§ Data to examine:

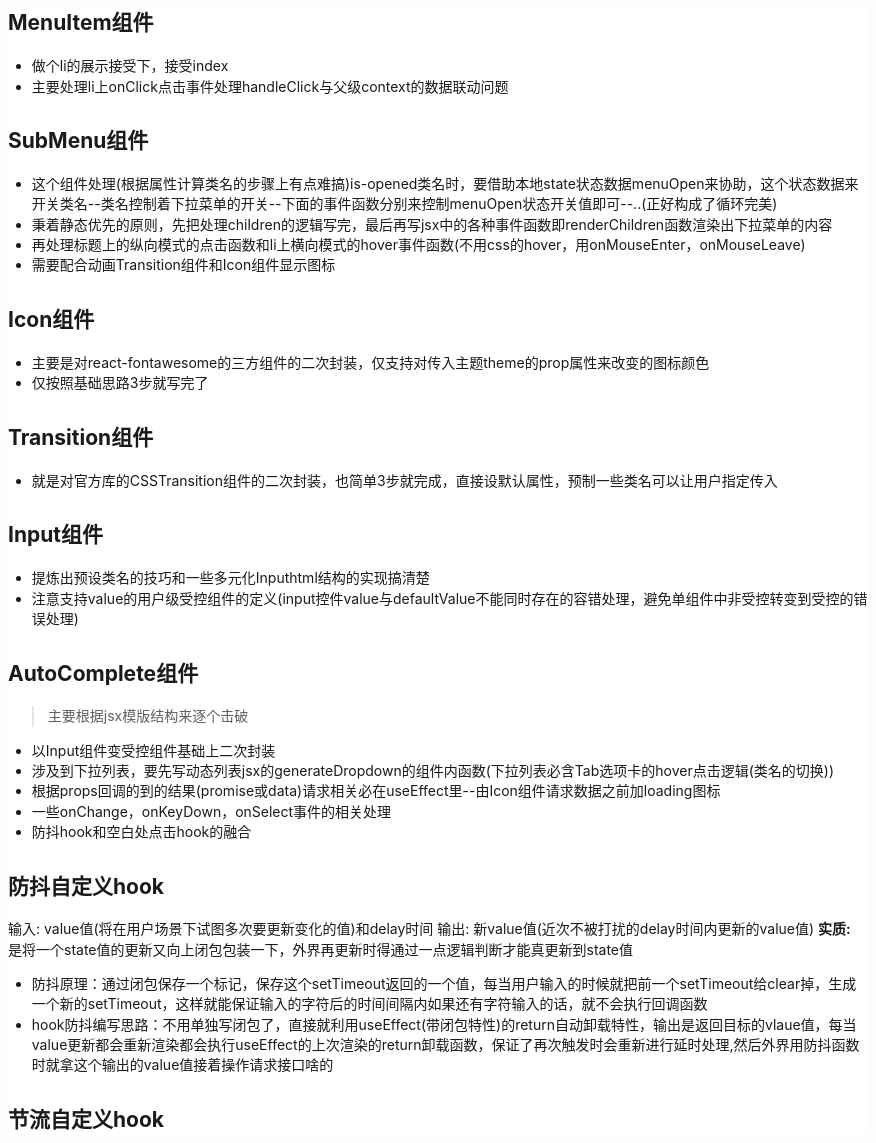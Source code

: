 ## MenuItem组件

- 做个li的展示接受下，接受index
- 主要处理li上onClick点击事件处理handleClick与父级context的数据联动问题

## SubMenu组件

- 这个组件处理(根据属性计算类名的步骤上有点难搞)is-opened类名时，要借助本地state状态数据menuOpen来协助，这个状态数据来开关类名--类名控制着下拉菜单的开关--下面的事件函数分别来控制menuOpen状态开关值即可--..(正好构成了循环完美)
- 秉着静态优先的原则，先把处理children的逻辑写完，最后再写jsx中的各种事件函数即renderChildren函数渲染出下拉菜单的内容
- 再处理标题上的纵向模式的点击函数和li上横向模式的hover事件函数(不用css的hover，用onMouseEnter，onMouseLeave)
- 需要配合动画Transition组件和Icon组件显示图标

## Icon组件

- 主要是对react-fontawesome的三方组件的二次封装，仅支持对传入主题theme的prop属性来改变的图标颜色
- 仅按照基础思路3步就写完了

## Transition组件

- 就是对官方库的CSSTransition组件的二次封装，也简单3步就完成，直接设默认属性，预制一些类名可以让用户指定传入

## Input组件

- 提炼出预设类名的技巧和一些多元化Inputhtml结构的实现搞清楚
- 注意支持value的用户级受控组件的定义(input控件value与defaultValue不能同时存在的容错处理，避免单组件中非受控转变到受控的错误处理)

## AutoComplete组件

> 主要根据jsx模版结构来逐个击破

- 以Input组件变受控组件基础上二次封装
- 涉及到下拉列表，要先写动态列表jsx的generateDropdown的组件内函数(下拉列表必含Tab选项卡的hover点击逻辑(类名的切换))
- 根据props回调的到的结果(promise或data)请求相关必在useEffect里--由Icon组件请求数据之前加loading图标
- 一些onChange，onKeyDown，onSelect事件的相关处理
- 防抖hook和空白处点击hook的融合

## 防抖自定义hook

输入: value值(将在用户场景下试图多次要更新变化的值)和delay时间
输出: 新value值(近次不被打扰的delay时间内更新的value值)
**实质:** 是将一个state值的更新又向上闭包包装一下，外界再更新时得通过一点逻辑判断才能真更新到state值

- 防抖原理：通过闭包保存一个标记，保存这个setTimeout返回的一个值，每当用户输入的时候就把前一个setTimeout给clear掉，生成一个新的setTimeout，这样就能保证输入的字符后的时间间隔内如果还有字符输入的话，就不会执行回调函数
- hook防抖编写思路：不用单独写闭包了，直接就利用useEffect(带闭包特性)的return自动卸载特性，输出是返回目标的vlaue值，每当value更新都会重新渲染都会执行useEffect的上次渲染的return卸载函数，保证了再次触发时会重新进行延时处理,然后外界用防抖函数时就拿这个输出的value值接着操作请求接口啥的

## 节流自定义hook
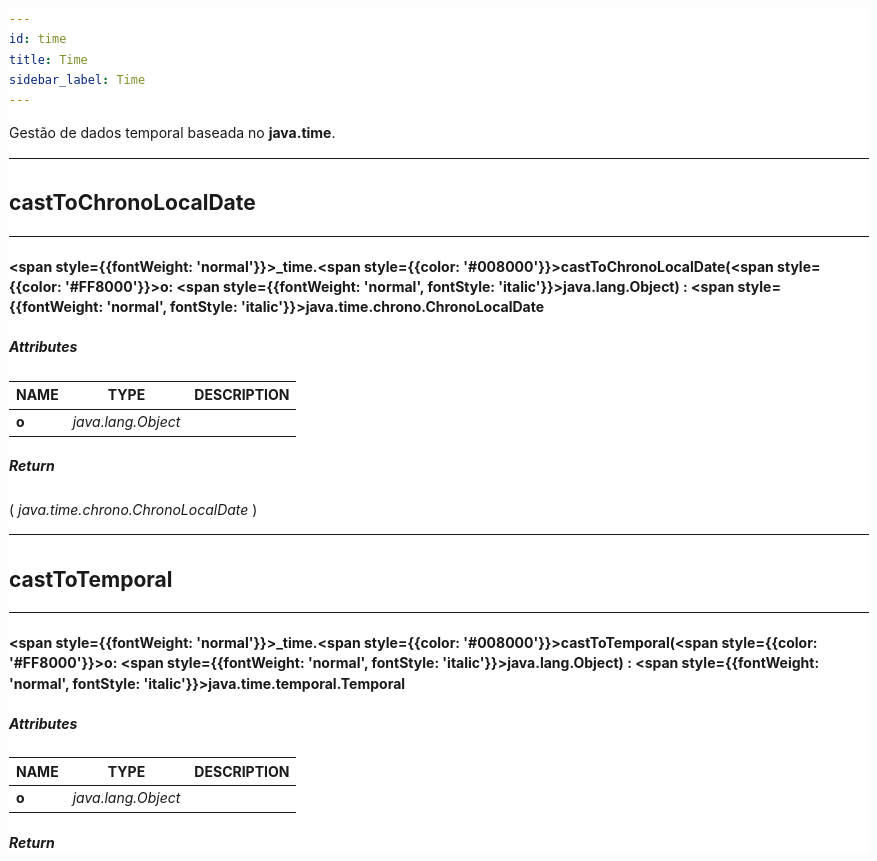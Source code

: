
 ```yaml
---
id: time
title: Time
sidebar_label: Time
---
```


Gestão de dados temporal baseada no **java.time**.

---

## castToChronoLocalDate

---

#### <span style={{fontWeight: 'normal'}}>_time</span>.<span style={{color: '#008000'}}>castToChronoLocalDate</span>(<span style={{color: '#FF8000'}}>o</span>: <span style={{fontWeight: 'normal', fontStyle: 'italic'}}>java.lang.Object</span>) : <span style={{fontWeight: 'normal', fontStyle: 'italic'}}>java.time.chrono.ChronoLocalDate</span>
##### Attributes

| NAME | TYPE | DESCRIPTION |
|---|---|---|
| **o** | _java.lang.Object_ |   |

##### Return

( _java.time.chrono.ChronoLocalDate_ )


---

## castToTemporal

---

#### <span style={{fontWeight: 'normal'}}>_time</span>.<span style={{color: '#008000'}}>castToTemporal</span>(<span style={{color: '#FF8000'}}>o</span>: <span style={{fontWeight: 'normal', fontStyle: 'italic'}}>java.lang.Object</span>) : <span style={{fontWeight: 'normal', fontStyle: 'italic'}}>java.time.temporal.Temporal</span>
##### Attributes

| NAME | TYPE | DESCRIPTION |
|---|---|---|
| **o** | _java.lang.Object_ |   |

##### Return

§ Aim of the task: Find the line that contains "- 以Input组件变受控组件基础上二次封装". Copy it and every line after it through the end of the listing exactly, but not the pictures.

§ Exercise solution:
- 以Input组件变受控组件基础上二次封装
- 涉及到下拉列表，要先写动态列表jsx的generateDropdown的组件内函数(下拉列表必含Tab选项卡的hover点击逻辑(类名的切换))
- 根据props回调的到的结果(promise或data)请求相关必在useEffect里--由Icon组件请求数据之前加loading图标
- 一些onChange，onKeyDown，onSelect事件的相关处理
- 防抖hook和空白处点击hook的融合

## 防抖自定义hook

输入: value值(将在用户场景下试图多次要更新变化的值)和delay时间
输出: 新value值(近次不被打扰的delay时间内更新的value值)
**实质:** 是将一个state值的更新又向上闭包包装一下，外界再更新时得通过一点逻辑判断才能真更新到state值

- 防抖原理：通过闭包保存一个标记，保存这个setTimeout返回的一个值，每当用户输入的时候就把前一个setTimeout给clear掉，生成一个新的setTimeout，这样就能保证输入的字符后的时间间隔内如果还有字符输入的话，就不会执行回调函数
- hook防抖编写思路：不用单独写闭包了，直接就利用useEffect(带闭包特性)的return自动卸载特性，输出是返回目标的vlaue值，每当value更新都会重新渲染都会执行useEffect的上次渲染的return卸载函数，保证了再次触发时会重新进行延时处理,然后外界用防抖函数时就拿这个输出的value值接着操作请求接口啥的

## 节流自定义hook
Source code

:
 ```yaml
---
id: time
title: Time
sidebar_label: Time
---
```


Gestão de dados temporal baseada no **java.time**.

---

## castToChronoLocalDate

---

#### <span style={{fontWeight: 'normal'}}>_time</span>.<span style={{color: '#008000'}}>castToChronoLocalDate</span>(<span style={{color: '#FF8000'}}>o</span>: <span style={{fontWeight: 'normal', fontStyle: 'italic'}}>java.lang.Object</span>) : <span style={{fontWeight: 'normal', fontStyle: 'italic'}}>java.time.chrono.ChronoLocalDate</span>
##### Attributes

| NAME | TYPE | DESCRIPTION |
|---|---|---|
| **o** | _java.lang.Object_ |   |

##### Return

( _java.time.chrono.ChronoLocalDate_ )


---

## castToTemporal

---

#### <span style={{fontWeight: 'normal'}}>_time</span>.<span style={{color: '#008000'}}>castToTemporal</span>(<span style={{color: '#FF8000'}}>o</span>: <span style={{fontWeight: 'normal', fontStyle: 'italic'}}>java.lang.Object</span>) : <span style={{fontWeight: 'normal', fontStyle: 'italic'}}>java.time.temporal.Temporal</span>
##### Attributes

| NAME | TYPE | DESCRIPTION |
|---|---|---|
| **o** | _java.lang.Object_ |   |

##### Return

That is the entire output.